Oh good, letters from a coward, a philanderer and a liar. Between him and Hanoi Jane being considered for one of the 100 Greatest is sorry representation for a small but vocal and media-centered culture...

Subject: HANOI JANE

Many of us over 45 remember that during the Viet Nam war Jane
Fonda opposed the war, as many others, but she went to Viet Nam
and embarrassed the U.S. Government and the prisoners of war by
her actions. Many of these actions are spelled out below. It
is appalling that her actions have been forgotten and that she
may be honored as one of the "100 Women of the Century." The
text that follows was sent to me, and I believe it needs
disbursing. Gayle Stelter

FORWARDED FOR YOUR INFORMATION
Subject: HANOI JANE

Looks like Hanoi Jane may be honored as one of the "100 Women
of the Century". JANE FONDA remembered? Unfortunately many
have forgotten and still countless others have never known how
Ms. Fonda betrayed not only the idea of our "country" but the
men who served and sacrificed during Vietnam.
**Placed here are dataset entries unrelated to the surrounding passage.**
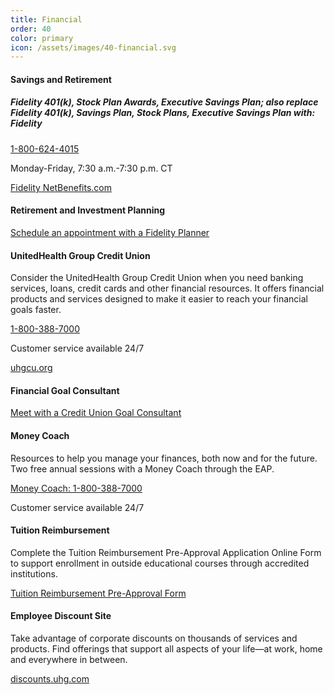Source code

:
 ```yaml
---
title: Financial
order: 40
color: primary
icon: /assets/images/40-financial.svg
---
```


#### Savings and Retirement

##### Fidelity 401(k), Stock Plan Awards, Executive Savings Plan; also replace Fidelity 401(k), Savings Plan, Stock Plans, Executive Savings Plan with: Fidelity 

[1-800-624-4015](tel://+1-800-624-4015 "1-800-624-4015")

Monday-Friday, 7:30 a.m.-7:30 p.m. CT

[Fidelity NetBenefits.com](https://nb.fidelity.com/public/nb/default/home "Fidelity NetBenefits.com in a new tab")

#### Retirement and Investment Planning

[Schedule an appointment with a Fidelity Planner](https://nb.fidelity.com/public/nb/default/home?option=ledetail&Target=cours000000000044440 "Schedule an appointment with a Fidelity Planner. Opens in a new tab")

#### UnitedHealth Group Credit Union

Consider the UnitedHealth Group Credit Union when you need banking services, loans, credit cards and other financial resources. It offers financial products and services designed to make it easier to reach your financial goals faster.

[1-800-388-7000](tel://+1-800-388-7000 "1-800-388-7000")

Customer service available 24/7

[uhgcu.org](https://www.uhgcu.org/ "uhgcu.org in a new window")

#### Financial Goal Consultant

[Meet with a Credit Union Goal Consultant](https://help.bcu.org/s/schedule?inT=UHGGC&inR=GC "Meet with a Credit Union Goal Consultant in a new tab.")

#### Money Coach

Resources to help you manage your finances, both now and for the future. Two free annual sessions with a Money Coach through the EAP.

[Money Coach: 1-800-388-7000](tel://+1-800-388-7000 "Money Coach: 1-800-388-7000")

Customer service available 24/7

#### Tuition Reimbursement

Complete the Tuition Reimbursement Pre-Approval Application Online Form to support enrollment in outside educational courses through accredited institutions.

[Tuition Reimbursement Pre-Approval Form](https://uhgazure.sharepoint.com/sites/Employment-Policies/SitePages/Tuition-Reimbursement.aspx "Tuition Reimbursement Pre-Approval Form for United Health Group in a new tab.")

#### Employee Discount Site

Take advantage of corporate discounts on thousands of services and products. Find offerings that support all aspects of your life—at work, home and everywhere in between.

[discounts.uhg.com](https://authgateway3.entiam.uhg.com/idp/startSSO.ping?PartnerSpId=urn%3Abenefithub%3Apassport&origin=web "discounts.uhg.com in a new tab")
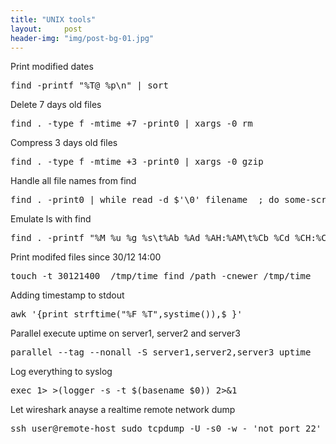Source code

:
 ```yaml
---
title: "UNIX tools"
layout:     post
header-img: "img/post-bg-01.jpg"
---
```

<p>
Print modified dates
  <pre>find -printf "%T@ %p\n" | sort</pre>

Delete 7 days old files
 <pre>find . -type f -mtime +7 -print0 | xargs -0 rm</pre>

Compress 3 days old files
 <pre>find . -type f -mtime +3 -print0 | xargs -0 gzip</pre>
 
Handle all file names from find
 <pre>find . -print0 | while read -d $'\0' filename  ; do some-script "$filename" ; done</pre>

Emulate ls with find
 <pre>find . -printf "%M %u %g %s\t%Ab %Ad %AH:%AM\t%Cb %Cd %CH:%CM\t%P\n"</pre>
 
Print modifed files since 30/12 14:00
 <pre>touch -t 30121400  /tmp/time find /path -cnewer /tmp/time</pre>
 
Adding timestamp to stdout
 <pre>awk '{print strftime("%F %T",systime()),$_}'</pre>
 
Parallel execute uptime on server1, server2 and server3
 <pre>parallel --tag --nonall -S server1,server2,server3 uptime</pre>

Log everything to syslog
 <pre>exec 1> >(logger -s -t $(basename $0)) 2>&1 </pre>
 
Let wireshark anayse a realtime remote network dump
 <pre>ssh user@remote-host sudo tcpdump -U -s0 -w - 'not port 22' | wireshark -k -i -</pre>
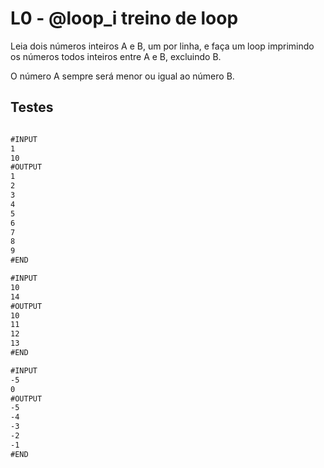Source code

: # L0 - @loop_i treino de loop

Leia dois números inteiros A e B, um por linha, e faça um loop imprimindo os números todos inteiros entre A e B, excluindo B.

O número A sempre será menor ou igual ao número B.

## Testes

```txt

#INPUT
1
10
#OUTPUT
1
2
3
4
5
6
7
8
9
#END

#INPUT
10
14
#OUTPUT
10
11
12
13
#END

#INPUT
-5
0
#OUTPUT
-5
-4
-3
-2
-1
#END

```
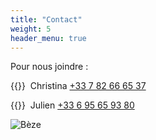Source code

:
 ```yaml
---
title: "Contact"
weight: 5
header_menu: true
---
```


Pour nous joindre :

{{<icon class="fa fa-phone">}}&nbsp; Christina [+33 7 82 66 65 37](tel:Christina)

{{<icon class="fa fa-phone">}}&nbsp; Julien [+33 6 95 65 93 80](tel:Julien)

![Bèze](images/source.jpg)
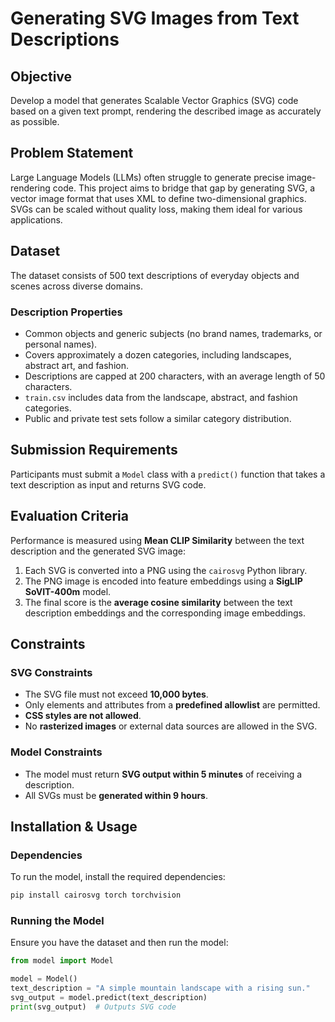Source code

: # Generating SVG Images from Text Descriptions

## Objective
Develop a model that generates Scalable Vector Graphics (SVG) code based on a given text prompt, rendering the described image as accurately as possible.

## Problem Statement
Large Language Models (LLMs) often struggle to generate precise image-rendering code. This project aims to bridge that gap by generating SVG, a vector image format that uses XML to define two-dimensional graphics. SVGs can be scaled without quality loss, making them ideal for various applications.

## Dataset
The dataset consists of 500 text descriptions of everyday objects and scenes across diverse domains.

### Description Properties
- Common objects and generic subjects (no brand names, trademarks, or personal names).
- Covers approximately a dozen categories, including landscapes, abstract art, and fashion.
- Descriptions are capped at 200 characters, with an average length of 50 characters.
- `train.csv` includes data from the landscape, abstract, and fashion categories.
- Public and private test sets follow a similar category distribution.

## Submission Requirements
Participants must submit a `Model` class with a `predict()` function that takes a text description as input and returns SVG code.

## Evaluation Criteria
Performance is measured using **Mean CLIP Similarity** between the text description and the generated SVG image:
1. Each SVG is converted into a PNG using the `cairosvg` Python library.
2. The PNG image is encoded into feature embeddings using a **SigLIP SoVIT-400m** model.
3. The final score is the **average cosine similarity** between the text description embeddings and the corresponding image embeddings.

## Constraints

### SVG Constraints
- The SVG file must not exceed **10,000 bytes**.
- Only elements and attributes from a **predefined allowlist** are permitted.
- **CSS styles are not allowed**.
- No **rasterized images** or external data sources are allowed in the SVG.

### Model Constraints
- The model must return **SVG output within 5 minutes** of receiving a description.
- All SVGs must be **generated within 9 hours**.

## Installation & Usage
### Dependencies
To run the model, install the required dependencies:
```bash
pip install cairosvg torch torchvision
```

### Running the Model
Ensure you have the dataset and then run the model:
```python
from model import Model

model = Model()
text_description = "A simple mountain landscape with a rising sun."
svg_output = model.predict(text_description)
print(svg_output)  # Outputs SVG code
```


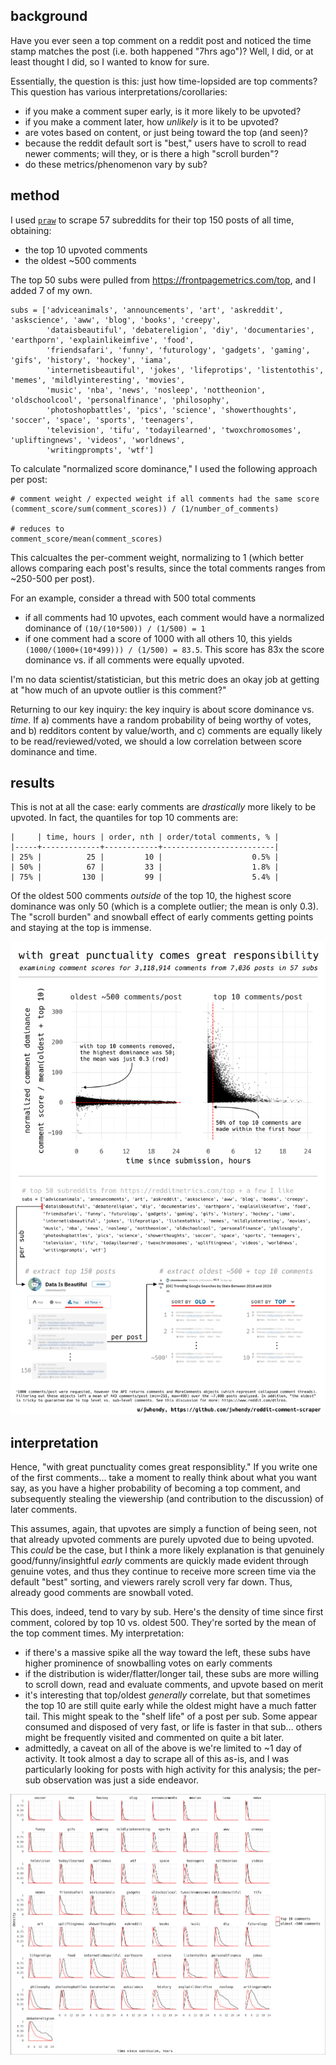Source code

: ## background

Have you ever seen a top comment on a reddit post and noticed the time stamp matches the post (i.e. both happened "7hrs ago")? Well, I did, or at least thought I did, so I wanted to know for sure.

Essentially, the question is this: just how time-lopsided are top comments? This question has various interpretations/corollaries:
- if you make a comment super early, is it more likely to be upvoted?
- if you make a comment later, how *unlikely* is it to be upvoted?
- are votes based on content, or just being toward the top (and seen)?
- because the reddit default sort is "best," users have to scroll to read newer comments; will they, or is there a high "scroll burden"?
- do these metrics/phenomenon vary by sub?

## method

I used [`praw`](https://praw.readthedocs.io/en/latest/) to scrape 57 subreddits for their top 150 posts of all time, obtaining:
- the top 10 upvoted comments
- the oldest ~500 comments

The top 50 subs were pulled from https://frontpagemetrics.com/top, and I added 7 of my own.
```
subs = ['adviceanimals', 'announcements', 'art', 'askreddit', 'askscience', 'aww', 'blog', 'books', 'creepy',   
        'dataisbeautiful', 'debatereligion', 'diy', 'documentaries', 'earthporn', 'explainlikeimfive', 'food', 
        'friendsafari', 'funny', 'futurology', 'gadgets', 'gaming', 'gifs', 'history', 'hockey', 'iama',
        'internetisbeautiful', 'jokes', 'lifeprotips', 'listentothis', 'memes', 'mildlyinteresting', 'movies', 
        'music', 'nba', 'news', 'nosleep', 'nottheonion', 'oldschoolcool', 'personalfinance', 'philosophy', 
        'photoshopbattles', 'pics', 'science', 'showerthoughts', 'soccer', 'space', 'sports', 'teenagers', 
        'television', 'tifu', 'todayilearned', 'twoxchromosomes', 'upliftingnews', 'videos', 'worldnews',
        'writingprompts', 'wtf']
```

To calculate "normalized score dominance," I used the following approach per post:

```
# comment weight / expected weight if all comments had the same score
(comment_score/sum(comment_scores)) / (1/number_of_comments)

# reduces to
comment_score/mean(comment_scores)
```

This calcualtes the per-comment weight, normalizing to 1 (which better allows comparing each post's results, since the total comments ranges from ~250-500 per post).

For an example, consider a thread with 500 total comments
- if all comments had 10 upvotes, each comment would have a normalized dominance of `(10/(10*500)) / (1/500) = 1`
- if one comment had a score of 1000 with all others 10, this yields `(1000/(1000+(10*499))) / (1/500) = 83.5`. This score has 83x the score dominance vs. if all comments were equally upvoted.

I'm no data scientist/statistician, but this metric does an okay job at getting at "how much of an upvote outlier is this comment?"

Returning to our key inquiry: the key inquiry is about score dominance vs. *time*. If a) comments have a random probability of being worthy of votes, and b) redditors content by value/worth, and c) comments are equally likely to be read/reviewed/voted, we should a low correlation between score dominance and time.


## results

This is not at all the case: early comments are *drastically* more likely to be upvoted. In fact, the quantiles for top 10 comments are:

```
|     | time, hours | order, nth | order/total comments, % |
|-----+-------------+------------+-------------------------|
| 25% |          25 |         10 |                    0.5% |
| 50% |          67 |         33 |                    1.8% |
| 75% |         130 |         99 |                    5.4% |
```

Of the oldest 500 comments *outside* of the top 10, the highest score dominance was only 50 (which is a complete outlier; the mean is only 0.3). The "scroll burden" and snowball effect of early comments getting points and staying at the top is immense.

![infographic](https://github.com/jwhendy/reddit-comment-scraper/blob/master/infographic.png)

## interpretation

Hence, "with great punctuality comes great responsiblity." If you write one of the first comments... take a moment to really think about what you want say, as you have a higher probability of becoming a top comment, and subsequently stealing the viewership (and contribution to the discussion) of later comments.

This assumes, again, that upvotes are simply a function of being seen, not that already upvoted comments are purely upvoted due to being upvoted. This *could* be the case, but I think a more likely explanation is that genuinely good/funny/insightful *early* comments are quickly made evident through genuine votes, and thus they continue to receive more screen time via the default "best" sorting, and viewers rarely scroll very far down. Thus, already good comments are snowball voted.

This does, indeed, tend to vary by sub. Here's the density of time since first comment, colored by top 10 vs. oldest 500. They're sorted by the mean of the top comment times. My interpretation:
- if there's a massive spike all the way toward the left, these subs have higher prominence of snowballing votes on early comments
- if the distribution is wider/flatter/longer tail, these subs are more willing to scroll down, read and evaluate comments, and upvote based on merit
- it's interesting that top/oldest *generally* correlate, but that sometimes the top 10 are still quite early while the oldest might have a much fatter tail. This might speak to the "shelf life" of a post per sub. Some appear consumed and disposed of very fast, or life is faster in that sub... others might be frequently visited and commented on quite a bit later.
- admittedly, a caveat on all of the above is we're limited to ~1 day of activity. It took almost a day to scrape all of this as-is, and I was particularly looking for posts with high activity for this analysis; the per-sub observation was just a side endeavor.

![infographic](https://github.com/jwhendy/reddit-comment-scraper/blob/master/oldest-vs-top_by-sub.png)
There are few things I have strong visceral reactions to, but
Jane Fonda's participation in what I believe to be blatant
treason, is one of them. Part of my conviction comes from
exposure to those who suffered her attentions.

The first part of this is from an F-4E pilot. The pilot's
name is Jerry Driscoll, a River Rat. In 1978, the Commandant
of the USAF Survival School was a former POW in Ho Lo
Prison-the "Hanoi Hilton". Dragged from a stinking cesspit of
a cell, cleaned, fed, and dressed in clean PJs, he was ordered
to describe for a visiting American "Peace Activist" the
"lenient and humane treatment" he'd received. He spat
at Ms. Fonda, was clubbed, and dragged away. During the
subsequent beating, he fell forward upon the camp Commandant's feet,
accidentally pulling the man's shoe off-which sent that officer berserk.
In '78, the AF Col. still suffered from double vision (which
permanently ended his flying days) from the Vietnamese Col.'s frenzied
application of wooden baton.

From 1983-85, Col. Larry Carrigan was the 347FW/DO (F-4Es).
He spent 6 years in the "Hilton"-the first three of which he
was "missing in action". His wife lived on faith that he was
still alive. His group, too, got the cleaned/fed/clothed
routine in preparation for a "peace delegation" visit. They,
however, had time and devised a plan to get word to the world
that they still survived. Each man secreted a tiny piece of
paper, with his SSN on it, in the palm of his hand. When
paraded before Ms. Fonda and a cameraman, she walked the
line, shaking each man's hand and asking little encouraging
snippets like: "Aren't you sorry you bombed babies?" and"Are
you grateful for the humane treatment from your benevolent captors?"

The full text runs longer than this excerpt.